Andras Forgacs is trying to grow meat. This is a concept he had to be talked into.
See, Forgacs and his father, Gabor, co-founded Organovo, which 3D-prints human tissue. And as people found out what the company did, they would often ask: If you can grow human body parts, can you also grow animal products like meat and leather? He thought they were crazy. Soon, however, he came around to it.
“This isn’t so crazy. What’s crazy is what we do today,” says Forgacs on the TEDGlobal 2013 stage. “We raise and slaughter billions of animals to make our hamburgers and our handbags.” According to Forgacs, each year we raise almost 60 billion land animals for meat and dairy goods. These animals occupy a third of Earth’s ice-free land, they drink 8% of global water, they create 18% of greenhouse gases and, because they live in such close quarters, they create a breeding ground for disease.
“Clearly, we cannot continue on this path which puts the environment and public health and food security at risk,” he says. ”Animal products are just collections of tissues.

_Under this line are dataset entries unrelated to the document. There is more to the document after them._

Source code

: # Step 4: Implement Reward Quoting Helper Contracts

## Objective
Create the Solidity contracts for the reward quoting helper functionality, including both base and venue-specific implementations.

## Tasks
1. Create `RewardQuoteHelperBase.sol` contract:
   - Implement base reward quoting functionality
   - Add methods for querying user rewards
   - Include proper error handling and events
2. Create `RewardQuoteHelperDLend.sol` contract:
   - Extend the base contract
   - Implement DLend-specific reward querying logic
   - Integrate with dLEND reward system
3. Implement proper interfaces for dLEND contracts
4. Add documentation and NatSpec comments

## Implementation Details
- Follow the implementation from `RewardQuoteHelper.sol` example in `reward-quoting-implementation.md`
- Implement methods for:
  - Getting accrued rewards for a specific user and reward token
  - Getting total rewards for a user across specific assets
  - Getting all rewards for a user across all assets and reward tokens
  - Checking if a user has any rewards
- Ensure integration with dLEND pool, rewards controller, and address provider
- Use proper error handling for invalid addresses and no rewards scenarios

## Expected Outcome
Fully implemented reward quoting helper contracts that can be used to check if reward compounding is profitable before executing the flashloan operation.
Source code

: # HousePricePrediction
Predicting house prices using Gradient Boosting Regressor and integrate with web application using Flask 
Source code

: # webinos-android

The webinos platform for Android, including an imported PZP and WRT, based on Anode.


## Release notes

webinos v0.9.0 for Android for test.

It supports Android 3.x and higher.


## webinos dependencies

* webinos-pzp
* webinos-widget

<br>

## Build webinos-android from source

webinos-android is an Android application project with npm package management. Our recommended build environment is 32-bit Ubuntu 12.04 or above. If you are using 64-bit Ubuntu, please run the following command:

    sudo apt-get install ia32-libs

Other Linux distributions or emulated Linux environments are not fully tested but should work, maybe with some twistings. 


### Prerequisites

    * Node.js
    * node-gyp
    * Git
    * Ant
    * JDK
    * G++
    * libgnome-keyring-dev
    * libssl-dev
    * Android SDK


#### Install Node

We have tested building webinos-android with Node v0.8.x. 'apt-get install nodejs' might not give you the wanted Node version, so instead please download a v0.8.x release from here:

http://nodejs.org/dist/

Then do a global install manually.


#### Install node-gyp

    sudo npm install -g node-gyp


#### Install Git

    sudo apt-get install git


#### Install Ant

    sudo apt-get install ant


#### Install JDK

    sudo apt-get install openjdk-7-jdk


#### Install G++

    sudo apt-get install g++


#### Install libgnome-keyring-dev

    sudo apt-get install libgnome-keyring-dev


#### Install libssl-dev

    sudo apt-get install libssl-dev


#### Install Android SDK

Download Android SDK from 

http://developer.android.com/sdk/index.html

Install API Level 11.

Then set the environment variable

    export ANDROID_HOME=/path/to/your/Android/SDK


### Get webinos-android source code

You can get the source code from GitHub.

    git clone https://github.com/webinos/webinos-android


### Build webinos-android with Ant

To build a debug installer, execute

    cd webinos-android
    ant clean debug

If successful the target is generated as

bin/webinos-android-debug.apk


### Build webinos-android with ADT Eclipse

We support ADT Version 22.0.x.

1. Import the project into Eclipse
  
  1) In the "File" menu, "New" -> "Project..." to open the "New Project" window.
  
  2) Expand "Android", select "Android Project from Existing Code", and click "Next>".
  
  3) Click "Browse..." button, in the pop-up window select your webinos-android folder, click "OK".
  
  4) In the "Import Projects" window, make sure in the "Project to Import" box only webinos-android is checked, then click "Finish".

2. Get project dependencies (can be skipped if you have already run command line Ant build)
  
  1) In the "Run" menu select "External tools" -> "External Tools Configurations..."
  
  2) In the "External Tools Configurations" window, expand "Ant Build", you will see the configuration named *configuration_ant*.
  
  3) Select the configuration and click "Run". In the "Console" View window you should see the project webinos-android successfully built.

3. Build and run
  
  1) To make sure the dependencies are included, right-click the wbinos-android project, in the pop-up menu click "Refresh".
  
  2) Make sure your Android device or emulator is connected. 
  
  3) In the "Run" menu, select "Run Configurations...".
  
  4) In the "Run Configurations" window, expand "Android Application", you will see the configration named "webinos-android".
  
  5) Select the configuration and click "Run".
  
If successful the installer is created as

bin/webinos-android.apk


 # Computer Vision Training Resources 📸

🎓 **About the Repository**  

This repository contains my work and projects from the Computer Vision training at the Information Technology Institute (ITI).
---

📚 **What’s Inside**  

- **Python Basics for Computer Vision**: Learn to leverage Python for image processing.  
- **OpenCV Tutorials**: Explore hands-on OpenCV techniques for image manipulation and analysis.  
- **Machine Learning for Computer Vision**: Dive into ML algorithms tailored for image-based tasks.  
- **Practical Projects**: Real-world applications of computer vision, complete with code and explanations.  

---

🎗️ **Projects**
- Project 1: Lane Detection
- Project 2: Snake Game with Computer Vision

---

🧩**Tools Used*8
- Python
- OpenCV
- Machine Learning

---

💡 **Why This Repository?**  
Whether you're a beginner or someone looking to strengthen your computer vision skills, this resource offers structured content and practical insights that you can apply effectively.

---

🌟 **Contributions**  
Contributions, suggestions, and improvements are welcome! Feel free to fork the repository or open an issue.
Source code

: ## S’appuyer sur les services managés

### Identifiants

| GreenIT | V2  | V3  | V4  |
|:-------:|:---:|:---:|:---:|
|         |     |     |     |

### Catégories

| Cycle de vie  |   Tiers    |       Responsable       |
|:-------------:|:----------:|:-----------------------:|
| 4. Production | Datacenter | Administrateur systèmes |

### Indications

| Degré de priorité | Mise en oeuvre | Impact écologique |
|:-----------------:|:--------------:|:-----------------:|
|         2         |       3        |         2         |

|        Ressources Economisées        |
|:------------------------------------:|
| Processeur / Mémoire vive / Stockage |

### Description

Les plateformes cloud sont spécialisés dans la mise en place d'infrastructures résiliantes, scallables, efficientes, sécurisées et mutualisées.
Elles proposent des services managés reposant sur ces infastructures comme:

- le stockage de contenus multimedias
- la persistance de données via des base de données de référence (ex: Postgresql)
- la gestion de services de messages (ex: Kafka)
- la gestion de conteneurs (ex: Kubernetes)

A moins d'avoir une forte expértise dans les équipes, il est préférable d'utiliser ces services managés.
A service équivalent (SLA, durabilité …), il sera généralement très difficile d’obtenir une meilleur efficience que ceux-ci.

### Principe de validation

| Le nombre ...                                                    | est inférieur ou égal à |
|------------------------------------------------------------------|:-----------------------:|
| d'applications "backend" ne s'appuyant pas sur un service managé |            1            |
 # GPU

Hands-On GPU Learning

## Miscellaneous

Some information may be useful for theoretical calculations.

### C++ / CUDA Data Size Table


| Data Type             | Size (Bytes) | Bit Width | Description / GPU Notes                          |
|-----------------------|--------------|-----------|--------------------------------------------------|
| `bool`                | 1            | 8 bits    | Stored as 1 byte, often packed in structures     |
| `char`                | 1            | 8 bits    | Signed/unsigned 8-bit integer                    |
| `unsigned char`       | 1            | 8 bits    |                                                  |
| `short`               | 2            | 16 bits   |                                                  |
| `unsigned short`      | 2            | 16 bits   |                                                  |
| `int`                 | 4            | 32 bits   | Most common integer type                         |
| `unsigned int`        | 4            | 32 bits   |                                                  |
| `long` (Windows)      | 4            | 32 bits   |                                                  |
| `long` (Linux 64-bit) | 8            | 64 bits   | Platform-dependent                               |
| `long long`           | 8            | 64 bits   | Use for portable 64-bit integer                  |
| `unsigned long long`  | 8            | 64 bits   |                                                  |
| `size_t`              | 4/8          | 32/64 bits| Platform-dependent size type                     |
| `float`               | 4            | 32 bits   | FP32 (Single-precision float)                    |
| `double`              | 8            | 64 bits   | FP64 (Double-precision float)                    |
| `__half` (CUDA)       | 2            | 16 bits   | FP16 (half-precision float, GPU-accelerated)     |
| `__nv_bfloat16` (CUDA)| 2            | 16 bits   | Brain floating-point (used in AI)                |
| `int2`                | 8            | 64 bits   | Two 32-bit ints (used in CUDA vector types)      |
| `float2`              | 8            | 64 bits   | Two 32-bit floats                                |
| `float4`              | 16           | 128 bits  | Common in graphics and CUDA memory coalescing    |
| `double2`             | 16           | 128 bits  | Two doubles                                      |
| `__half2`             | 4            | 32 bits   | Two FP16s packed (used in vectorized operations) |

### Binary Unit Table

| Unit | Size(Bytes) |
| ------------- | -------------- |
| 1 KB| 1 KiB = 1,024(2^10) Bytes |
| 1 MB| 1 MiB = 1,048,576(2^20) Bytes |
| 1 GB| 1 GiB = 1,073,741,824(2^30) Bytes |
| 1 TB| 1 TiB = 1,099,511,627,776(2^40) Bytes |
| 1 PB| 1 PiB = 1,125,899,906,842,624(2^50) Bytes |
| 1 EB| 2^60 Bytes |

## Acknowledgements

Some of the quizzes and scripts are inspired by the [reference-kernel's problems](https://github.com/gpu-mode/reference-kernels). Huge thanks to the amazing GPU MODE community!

So what if instead of starting with animals, we started with cells.”
Thus was born Forgacs’ latest company, Modern Meadow. For its first product, they opted to start by printing leather; they see it as a “gateway material.” It’s two-dimensional, and made from mainly one type of cell. If cultured leather works, Forgacs says, he believes people will be open to meat made in the same way.
From here, Forgas walks us through biofabrication, a process through which cells are used to grow biological products. First, cells are gathered through a simple biopsy. From that, new cells are grown, coaxed to produce collagen, spread out to form sheets, layered together like phyllo pastry, and finally tanned.
Forgacs has brought a batch of cultured leather to show and, in the camera closeup at least, it looks convincing. He points out that it even has some distinct advantages over leather — there’s no hair to remove, no scars to be contended with. This leather can be layered to be transparent or opaque, and can be altered for softness, durability, breathabilty, elasticity, even pattern. There is also no limit to shape: this leather can be directly grown in the shape of a wallet or carseat. “We can mimic nature and also improve upon it,” says Forgacs.
“We’ve already been growing food with cultures to make beer, wine, yogurt,” he points out. “Perhaps biofabrication is a natural evolution. It’s clean, efficient and humane … Perhaps we are ready for something literally and figuratively more cultured.”